Fake journalists, la nuova frontiera delle fake news
Nell’era della post-verità emerge una nuova insidia: i fake journalists, autori inesistenti che fungono da promotori di campagne propagandistiche.
Un’indagine della testata The Daily Beast ha rivelato come 46 siti conservatori si siano affidati a 19 falsi specialisti il cui unico scopo era elogiare le politiche degli Emirati Arabi Uniti a discapito di Paesi quali l’Iran, il Qatar e la Turchia.

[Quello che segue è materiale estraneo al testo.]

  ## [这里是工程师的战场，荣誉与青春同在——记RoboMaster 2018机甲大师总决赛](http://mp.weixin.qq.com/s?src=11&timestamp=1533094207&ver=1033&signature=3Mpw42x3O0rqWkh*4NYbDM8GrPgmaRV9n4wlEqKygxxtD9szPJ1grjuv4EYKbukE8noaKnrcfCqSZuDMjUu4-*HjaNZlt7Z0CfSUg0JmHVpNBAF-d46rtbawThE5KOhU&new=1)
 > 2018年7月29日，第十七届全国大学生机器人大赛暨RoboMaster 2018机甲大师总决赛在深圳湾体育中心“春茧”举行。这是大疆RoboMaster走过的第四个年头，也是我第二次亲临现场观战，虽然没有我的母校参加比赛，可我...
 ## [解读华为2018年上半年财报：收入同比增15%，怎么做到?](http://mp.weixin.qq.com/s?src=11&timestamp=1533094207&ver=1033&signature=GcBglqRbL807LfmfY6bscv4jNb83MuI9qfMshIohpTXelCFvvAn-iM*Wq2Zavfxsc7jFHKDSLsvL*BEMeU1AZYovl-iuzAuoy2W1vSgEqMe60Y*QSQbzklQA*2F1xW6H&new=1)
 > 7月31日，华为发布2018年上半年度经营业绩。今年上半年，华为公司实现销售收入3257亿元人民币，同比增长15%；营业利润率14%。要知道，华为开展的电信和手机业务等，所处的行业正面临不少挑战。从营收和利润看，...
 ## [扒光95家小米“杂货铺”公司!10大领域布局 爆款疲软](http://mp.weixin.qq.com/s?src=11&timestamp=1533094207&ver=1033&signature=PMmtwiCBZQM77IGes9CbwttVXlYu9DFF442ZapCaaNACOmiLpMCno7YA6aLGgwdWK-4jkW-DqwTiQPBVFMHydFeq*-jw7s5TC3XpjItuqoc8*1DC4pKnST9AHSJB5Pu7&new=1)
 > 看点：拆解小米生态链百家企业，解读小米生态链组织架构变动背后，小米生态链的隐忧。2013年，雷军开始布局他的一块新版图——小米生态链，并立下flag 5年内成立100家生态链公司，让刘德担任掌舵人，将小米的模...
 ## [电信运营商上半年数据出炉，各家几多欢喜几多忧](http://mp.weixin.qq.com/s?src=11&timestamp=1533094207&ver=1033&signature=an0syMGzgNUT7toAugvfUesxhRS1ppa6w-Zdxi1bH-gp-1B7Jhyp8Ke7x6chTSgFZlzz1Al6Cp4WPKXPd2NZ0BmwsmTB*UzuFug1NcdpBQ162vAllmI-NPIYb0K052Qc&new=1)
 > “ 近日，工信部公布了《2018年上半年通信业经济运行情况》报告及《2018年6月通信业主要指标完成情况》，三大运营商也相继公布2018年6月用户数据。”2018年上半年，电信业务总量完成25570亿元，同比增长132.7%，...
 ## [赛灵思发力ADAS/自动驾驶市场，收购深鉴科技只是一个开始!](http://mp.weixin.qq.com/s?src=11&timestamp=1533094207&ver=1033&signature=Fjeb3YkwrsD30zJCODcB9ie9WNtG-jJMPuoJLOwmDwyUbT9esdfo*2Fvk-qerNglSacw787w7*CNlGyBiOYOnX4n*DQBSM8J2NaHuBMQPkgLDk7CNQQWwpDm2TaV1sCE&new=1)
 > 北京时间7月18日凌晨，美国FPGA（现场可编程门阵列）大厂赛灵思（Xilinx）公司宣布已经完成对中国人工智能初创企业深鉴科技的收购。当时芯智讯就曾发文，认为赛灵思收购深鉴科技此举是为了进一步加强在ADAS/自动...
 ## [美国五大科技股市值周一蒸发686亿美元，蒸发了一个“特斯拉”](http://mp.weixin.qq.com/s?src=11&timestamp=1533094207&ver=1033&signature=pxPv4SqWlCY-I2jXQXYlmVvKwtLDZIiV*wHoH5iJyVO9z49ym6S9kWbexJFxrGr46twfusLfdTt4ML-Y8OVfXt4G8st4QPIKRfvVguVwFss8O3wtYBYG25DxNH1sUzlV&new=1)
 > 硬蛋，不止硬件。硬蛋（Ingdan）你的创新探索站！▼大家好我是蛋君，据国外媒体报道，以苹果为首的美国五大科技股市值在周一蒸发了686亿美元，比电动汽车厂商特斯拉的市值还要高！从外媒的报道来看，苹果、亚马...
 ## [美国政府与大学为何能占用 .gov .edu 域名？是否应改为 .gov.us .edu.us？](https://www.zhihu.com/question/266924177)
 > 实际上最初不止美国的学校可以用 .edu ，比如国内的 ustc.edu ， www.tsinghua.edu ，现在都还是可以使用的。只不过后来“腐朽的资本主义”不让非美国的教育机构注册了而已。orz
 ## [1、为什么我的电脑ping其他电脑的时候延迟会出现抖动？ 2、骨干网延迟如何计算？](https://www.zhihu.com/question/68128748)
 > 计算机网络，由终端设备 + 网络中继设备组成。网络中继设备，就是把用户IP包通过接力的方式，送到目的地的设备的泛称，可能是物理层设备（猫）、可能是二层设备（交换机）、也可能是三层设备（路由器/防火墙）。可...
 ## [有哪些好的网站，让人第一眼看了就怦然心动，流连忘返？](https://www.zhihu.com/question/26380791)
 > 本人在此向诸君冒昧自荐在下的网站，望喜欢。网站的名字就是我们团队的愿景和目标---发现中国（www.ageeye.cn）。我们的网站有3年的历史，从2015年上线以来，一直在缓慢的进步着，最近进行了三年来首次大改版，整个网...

Con foto profilo rubate online e curriculum inventati di sana pianta, ai profili di questi “giornalisti” non corrispondeva nessun essere vivente, ciò non di meno i loro sferzanti interventi sono stati supportati dai media per quasi un anno.
Tra le testate che sono cascate nel tranello compaiono il Washington Examiner, l’American Thinker, il The National Interest, il The Post Millennial, il The Jerusalem Post e il South China Morning Post, tutti portali che si stanno affrettando a rimuovere gli articoli generati dagli account incriminati.
Nella quasi totalità dei casi non è stata vergata alcuna rettifica, le pagine sono semplicemente scomparse.
Stando al report pubblicato ieri, una fetta significativa dei profili fasulli è riconducibile a due giornali registrati a febbraio da un medesimo IP: l’Arab Eye e il The Persia Now. Ambo erano gestiti da direttori sconosciuti e offrivano indirizzi e contatti telefonici inesistenti, entrambi sono stati ora rimossi dalla Rete.
Questa vasta operazione d’influenza evidenzia la facilità con cui attori malevoli possono sfruttare l’identità di persone reali, abbindolare agenzie d’informazione internazionali e vedere una propaganda di origine sconosciuta venir legittimata da media considerati rispettabili,
ha dichiarato al The Daily Beast Marc Owen Jones, assistente professore presso l’università Hamad Bin Khalifa del Qatar, uno tra i primi a segnalare le attività sospette dei sedicenti autori.
«Non dobbiamo più preoccuparci solamente delle fake news, ma anche dei fake journalists».
Emirati Arabi Uniti e Arabia Saudita sono i principali alleati mediorientali delle destre occidentali, ma la azioni antidemocratiche delle due nazioni sottopongono i rispettivi leader a scrutini giornalistici carichi di perplessità.
L’aver trovato degli analisti pronti a sospendere ogni critica nei confronti dell’asse arabo deve aver entusiasmato non poco i quotidiani conservatori, i quali si sono dimostrati pronti a offrire il loro endorsement omettendo di applicare le dovute verifiche.